Scalability is absolutely critical for my use case, and it actually is a comprehensive topic that addresses all of the other abilities and performance. Does reliability of the system decrease, maintain or increase with scale? Does the risk for data loss increase or decrease with scale? Can you sustainably operate 100s or 1000s of these systems? Do you need 100 operators to manage 1000 systems?
This is the area that I will devote other posts to, as this is where things get more complex. Vendors typically have comparison between their solution and others that cover the other topics, however reference performance benchmarks are just that, a reference. Any benchmark is only valid as a comparison to another benchmark executed the same way using the same workload, if that is a synthetic benchmark or not…and if all instances being compared were setup consistently to the respective vendors “best” practices.
To be continued…
2 thoughts on “Storage Benchmarking (part 1 of…)”
Indeed close to the function(s) that a storage array need to offer there are many non-functional aspects that I like to refer as to ‘qualities’, storage arrays need to come up with as well.
Your list of qualities are quite complete but I feel you’re mixing and matching some of the terms.

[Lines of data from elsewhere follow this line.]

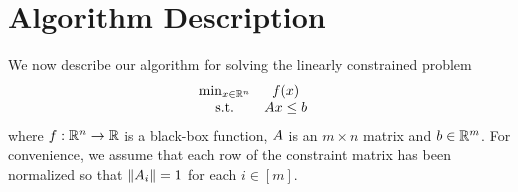 \documentclass{article}
\begin{document}
%
%







\section{Algorithm Description}
\label{sec:linear}
We now describe our algorithm for solving the linearly constrained problem
\begin{align}
\label{eq:DFO-linear}
\begin{array}{ccl} \min_{x \in \mathbb R^n} & f(x) \\
\textrm{s.t.} & {A} x \le {b} & 
\end{array}
\end{align}
where $f:\mathbb R^n\rightarrow\mathbb R$ is a black-box function, 
${A}$ is an $m \times n$ matrix and ${b} \in \mathbb R^m$.
For convenience, we assume that each row of the constraint matrix has been normalized so that $\left\|{A}_i\right\| = 1$ for each $i \in [m]$.  
\end{document}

Availability indicates the ability of a technology to achieve highly available operation. There is a characteristic close to availability that one should understand as well. i.e. reliability, which is a measure of the percentage uptime considering the downtime due only to faults, should also be factored in to help differentiate from planned and unplanned downtimes for instance. Key metrics e.g. % uptime
Recoverability, which is not in your list, indicates the ability to recover from an unexpected incident which affects the availability of a storage array. There is another characteristic close to recoverability that one should understand as well i.e. resiliency, which is the characteristic of being able to adapt under stress or faults in order to avoid failure either by maintaining full storage array service(s)/performance or by failing over gracefully and therefore reducing storage array service(s) or performance, should also be factored in. One way to reach higher resiliency of a service is by making it redundant e.g. N+1 power supplies. Key Metrics are usually RTO/RPO.

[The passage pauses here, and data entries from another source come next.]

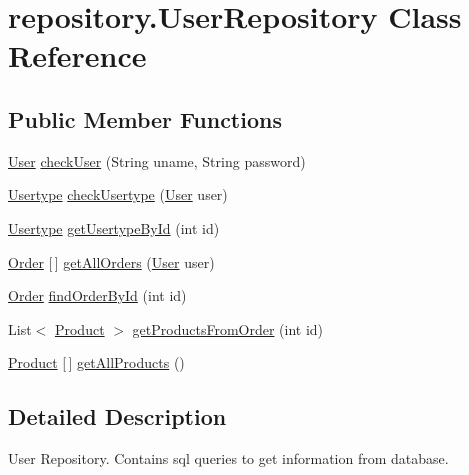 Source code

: \hypertarget{classrepository_1_1_user_repository}{}\section{repository.\+User\+Repository Class Reference}
\label{classrepository_1_1_user_repository}
\subsection*{Public Member Functions}
\begin{DoxyCompactItemize}
\item 
\mbox{\hyperlink{classentity_1_1_user}{User}} \mbox{\hyperlink{classrepository_1_1_user_repository_adf10692a176bf2819fb70895530ef086}{check\+User}} (String uname, String password)
\item 
\mbox{\hyperlink{classentity_1_1_usertype}{Usertype}} \mbox{\hyperlink{classrepository_1_1_user_repository_a8e4a797c0eb806d34793295af70fd281}{check\+Usertype}} (\mbox{\hyperlink{classentity_1_1_user}{User}} user)
\item 
\mbox{\hyperlink{classentity_1_1_usertype}{Usertype}} \mbox{\hyperlink{classrepository_1_1_user_repository_a7da3f6411186e8169f5730638e6a4032}{get\+Usertype\+By\+Id}} (int id)
\item 
\mbox{\hyperlink{classentity_1_1_order}{Order}} \mbox{[}$\,$\mbox{]} \mbox{\hyperlink{classrepository_1_1_user_repository_a56980daa937375f2c13ceb712a08aace}{get\+All\+Orders}} (\mbox{\hyperlink{classentity_1_1_user}{User}} user)
\item 
\mbox{\hyperlink{classentity_1_1_order}{Order}} \mbox{\hyperlink{classrepository_1_1_user_repository_a487c490af80c0a94477bfcfdbe7d288f}{find\+Order\+By\+Id}} (int id)
\item 
List$<$ \mbox{\hyperlink{classentity_1_1_product}{Product}} $>$ \mbox{\hyperlink{classrepository_1_1_user_repository_a413de9a5357ced95cfe6524c47b98bee}{get\+Products\+From\+Order}} (int id)
\item 
\mbox{\hyperlink{classentity_1_1_product}{Product}} \mbox{[}$\,$\mbox{]} \mbox{\hyperlink{classrepository_1_1_user_repository_a91aaaa79a8c1be15fc6111a9467c981e}{get\+All\+Products}} ()
\end{DoxyCompactItemize}


\subsection{Detailed Description}
User Repository. Contains sql queries to get information from database.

Thanks for the comment, honestly I was surprised someone had read it 😉
Perhaps I will circle back and go into more detail on some of those items, but so many of those aspects are very specific to a particular storage offering. In many cases documentation alone is not even adequate to create a valid design for all use cases; you really have to test and test and test until you actually know how a specific product works. Unlike the old legacy storage systems the test/design that works for one may not work for another as truly software oriented storage has a lot more variability. An EMC VNX and a NetApp FAS have far more in common from designing for availability/resiliency/recoverability than does VSAN and ScaleIO (as an example), so you can leverage slightly modified implementation designs to achieve the same outcome on those legacy platforms.
I agree I am oversimplifying, but its because I wanted to get to the performance assessment part. Perhaps in the future I can write up how I would do it, in the hypothetical, for 2 of the “new architecture” offerings (e.g. VSAN or ScaleIO)…of course the challenge there is that my design may be driven by knowledge based on NDA info.